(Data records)
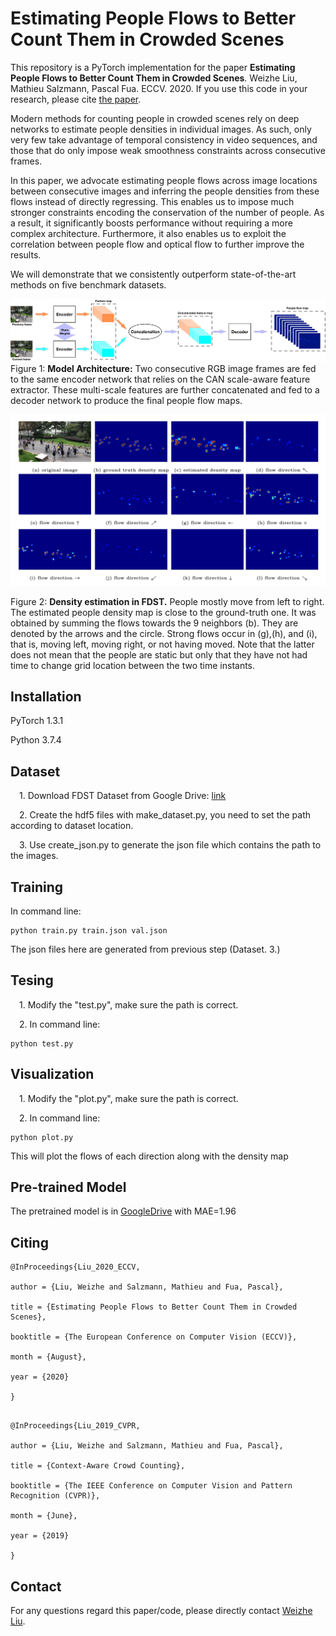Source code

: # Estimating People Flows to Better Count Them in Crowded Scenes

This repository is a PyTorch implementation for the paper **Estimating People Flows to Better Count Them in Crowded Scenes**. Weizhe Liu, Mathieu Salzmann, Pascal Fua. ECCV. 2020. If you use this code in your research, please cite
[the paper](https://www.ecva.net/papers/eccv_2020/papers_ECCV/papers/123600715.pdf).

Modern methods for counting people in crowded scenes rely
on deep networks to estimate people densities in individual images. As such, only very few take advantage of temporal consistency in video sequences, and those that do only impose weak smoothness constraints across consecutive frames.

In this paper, we advocate estimating people flows across image locations between consecutive images and inferring the people densities from these flows instead of directly regressing. This enables us to impose much stronger constraints encoding the conservation of the number of people.
As a result, it significantly boosts performance without requiring a more complex architecture. Furthermore, it also enables us to exploit the correlation between people flow and optical flow to further improve the results.

We will demonstrate that we consistently outperform state-of-the-art methods on five benchmark datasets.

![](./images/model.png)
Figure 1: **Model Architecture:** Two consecutive RGB image frames are fed to the
same encoder network that relies on the CAN scale-aware feature extractor. These multi-scale features are further concatenated and fed to a decoder network to produce the final people flow maps.

![](./images/prediction.png)

Figure 2: **Density estimation in FDST.** People mostly move from left to right. The estimated people density map is close to the ground-truth one. It was obtained by summing the flows towards the 9 neighbors (b). They are denoted by the arrows and the circle. Strong flows occur in (g),(h), and (i), that is, moving left, moving right, or not having moved. Note that the latter does not mean that the people are static but only that they have not had time to change grid location between the two time instants.

## Installation
PyTorch 1.3.1

Python 3.7.4

## Dataset

&emsp;1. Download FDST Dataset from
Google Drive: [link](https://drive.google.com/drive/folders/19c2X529VTNjl3YL1EYweBg60G70G2D-w) 

&emsp;2. Create the hdf5 files with make_dataset.py, you need to set the path according to dataset location.

&emsp;3. Use create_json.py to generate the json file which contains the path to the images.

## Training
In command line:

```
python train.py train.json val.json

``` 

The json files here are generated from previous step (Dataset. 3.)

## Tesing
&emsp;1. Modify the "test.py", make sure the path is correct.

&emsp;2. In command line:

```
python test.py

``` 

## Visualization
&emsp;1. Modify the "plot.py", make sure the path is correct.

&emsp;2. In command line:

```
python plot.py

``` 
This will plot the flows of each direction along with the density map



## Pre-trained Model

The pretrained model is in [GoogleDrive](https://drive.google.com/file/d/1RztStHTi7kd-q2zoYhgbSzQ0r5sVFQAu/view?usp=sharing) with MAE=1.96



 
## Citing

``` 
@InProceedings{Liu_2020_ECCV,

author = {Liu, Weizhe and Salzmann, Mathieu and Fua, Pascal},

title = {Estimating People Flows to Better Count Them in Crowded Scenes},

booktitle = {The European Conference on Computer Vision (ECCV)},

month = {August},

year = {2020}

}

``` 


``` 

@InProceedings{Liu_2019_CVPR,

author = {Liu, Weizhe and Salzmann, Mathieu and Fua, Pascal},

title = {Context-Aware Crowd Counting},

booktitle = {The IEEE Conference on Computer Vision and Pattern Recognition (CVPR)},

month = {June},

year = {2019}

}

``` 


## Contact

For any questions regard this paper/code, please directly contact [Weizhe Liu](mailto:weizhe.liu@epfl.ch).

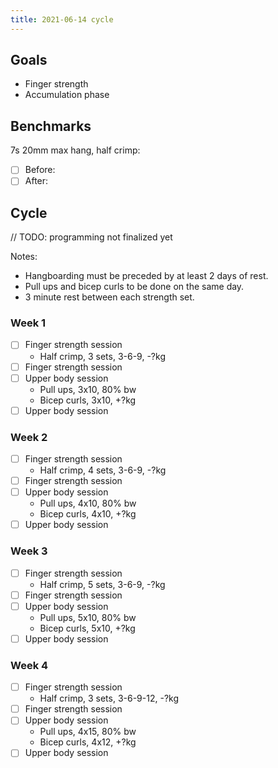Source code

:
 ```yaml
---
title: 2021-06-14 cycle
---
```

## Goals

- Finger strength
- Accumulation phase

## Benchmarks

7s 20mm max hang, half crimp:

- [ ] Before:
- [ ] After:

## Cycle

// TODO: programming not finalized yet

Notes:

- Hangboarding must be preceded by at least 2 days of rest.
- Pull ups and bicep curls to be done on the same day.
- 3 minute rest between each strength set.

### Week 1

- [ ] Finger strength session
    - Half crimp, 3 sets, 3-6-9, -?kg
- [ ] Finger strength session
- [ ] Upper body session
    - Pull ups, 3x10, 80% bw
    - Bicep curls, 3x10, +?kg
- [ ] Upper body session

### Week 2

- [ ] Finger strength session
    - Half crimp, 4 sets, 3-6-9, -?kg
- [ ] Finger strength session
- [ ] Upper body session
    - Pull ups, 4x10, 80% bw
    - Bicep curls, 4x10, +?kg
- [ ] Upper body session

### Week 3

- [ ] Finger strength session
    - Half crimp, 5 sets, 3-6-9, -?kg
- [ ] Finger strength session
- [ ] Upper body session
    - Pull ups, 5x10, 80% bw
    - Bicep curls, 5x10, +?kg
- [ ] Upper body session

### Week 4

- [ ] Finger strength session
    - Half crimp, 3 sets, 3-6-9-12, -?kg
- [ ] Finger strength session
- [ ] Upper body session
    - Pull ups, 4x15, 80% bw
    - Bicep curls, 4x12, +?kg
- [ ] Upper body session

What is required
The entries above need to be printed again exactly; please exclude all pictures.

Answer space
Source code

: # Estimating People Flows to Better Count Them in Crowded Scenes

This repository is a PyTorch implementation for the paper **Estimating People Flows to Better Count Them in Crowded Scenes**. Weizhe Liu, Mathieu Salzmann, Pascal Fua. ECCV. 2020. If you use this code in your research, please cite
[the paper](https://www.ecva.net/papers/eccv_2020/papers_ECCV/papers/123600715.pdf).

Modern methods for counting people in crowded scenes rely
on deep networks to estimate people densities in individual images. As such, only very few take advantage of temporal consistency in video sequences, and those that do only impose weak smoothness constraints across consecutive frames.

In this paper, we advocate estimating people flows across image locations between consecutive images and inferring the people densities from these flows instead of directly regressing. This enables us to impose much stronger constraints encoding the conservation of the number of people.
As a result, it significantly boosts performance without requiring a more complex architecture. Furthermore, it also enables us to exploit the correlation between people flow and optical flow to further improve the results.

We will demonstrate that we consistently outperform state-of-the-art methods on five benchmark datasets.

![](./images/model.png)
Figure 1: **Model Architecture:** Two consecutive RGB image frames are fed to the
same encoder network that relies on the CAN scale-aware feature extractor. These multi-scale features are further concatenated and fed to a decoder network to produce the final people flow maps.

![](./images/prediction.png)

Figure 2: **Density estimation in FDST.** People mostly move from left to right. The estimated people density map is close to the ground-truth one. It was obtained by summing the flows towards the 9 neighbors (b). They are denoted by the arrows and the circle. Strong flows occur in (g),(h), and (i), that is, moving left, moving right, or not having moved. Note that the latter does not mean that the people are static but only that they have not had time to change grid location between the two time instants.

## Installation
PyTorch 1.3.1

Python 3.7.4

## Dataset

&emsp;1. Download FDST Dataset from
Google Drive: [link](https://drive.google.com/drive/folders/19c2X529VTNjl3YL1EYweBg60G70G2D-w) 

&emsp;2. Create the hdf5 files with make_dataset.py, you need to set the path according to dataset location.

&emsp;3. Use create_json.py to generate the json file which contains the path to the images.

## Training
In command line:

```
python train.py train.json val.json

``` 

The json files here are generated from previous step (Dataset. 3.)

## Tesing
&emsp;1. Modify the "test.py", make sure the path is correct.

&emsp;2. In command line:

```
python test.py

``` 

## Visualization
&emsp;1. Modify the "plot.py", make sure the path is correct.

&emsp;2. In command line:

```
python plot.py

``` 
This will plot the flows of each direction along with the density map



## Pre-trained Model

The pretrained model is in [GoogleDrive](https://drive.google.com/file/d/1RztStHTi7kd-q2zoYhgbSzQ0r5sVFQAu/view?usp=sharing) with MAE=1.96



 
## Citing

``` 
@InProceedings{Liu_2020_ECCV,

author = {Liu, Weizhe and Salzmann, Mathieu and Fua, Pascal},

title = {Estimating People Flows to Better Count Them in Crowded Scenes},

booktitle = {The European Conference on Computer Vision (ECCV)},

month = {August},

year = {2020}

}

``` 


``` 

@InProceedings{Liu_2019_CVPR,

author = {Liu, Weizhe and Salzmann, Mathieu and Fua, Pascal},

title = {Context-Aware Crowd Counting},

booktitle = {The IEEE Conference on Computer Vision and Pattern Recognition (CVPR)},

month = {June},

year = {2019}

}

``` 


## Contact

For any questions regard this paper/code, please directly contact [Weizhe Liu](mailto:weizhe.liu@epfl.ch).

Source code

:
 ```yaml
---
title: 2021-06-14 cycle
---
```

## Goals

- Finger strength
- Accumulation phase

## Benchmarks

7s 20mm max hang, half crimp:

- [ ] Before:
- [ ] After:

## Cycle

// TODO: programming not finalized yet

Notes:

- Hangboarding must be preceded by at least 2 days of rest.
- Pull ups and bicep curls to be done on the same day.
- 3 minute rest between each strength set.

### Week 1

- [ ] Finger strength session
    - Half crimp, 3 sets, 3-6-9, -?kg
- [ ] Finger strength session
- [ ] Upper body session
    - Pull ups, 3x10, 80% bw
    - Bicep curls, 3x10, +?kg
- [ ] Upper body session

### Week 2

- [ ] Finger strength session
    - Half crimp, 4 sets, 3-6-9, -?kg
- [ ] Finger strength session
- [ ] Upper body session
    - Pull ups, 4x10, 80% bw
    - Bicep curls, 4x10, +?kg
- [ ] Upper body session

### Week 3

- [ ] Finger strength session
    - Half crimp, 5 sets, 3-6-9, -?kg
- [ ] Finger strength session
- [ ] Upper body session
    - Pull ups, 5x10, 80% bw
    - Bicep curls, 5x10, +?kg
- [ ] Upper body session

### Week 4

- [ ] Finger strength session
    - Half crimp, 3 sets, 3-6-9-12, -?kg
- [ ] Finger strength session
- [ ] Upper body session
    - Pull ups, 4x15, 80% bw
    - Bicep curls, 4x12, +?kg
- [ ] Upper body session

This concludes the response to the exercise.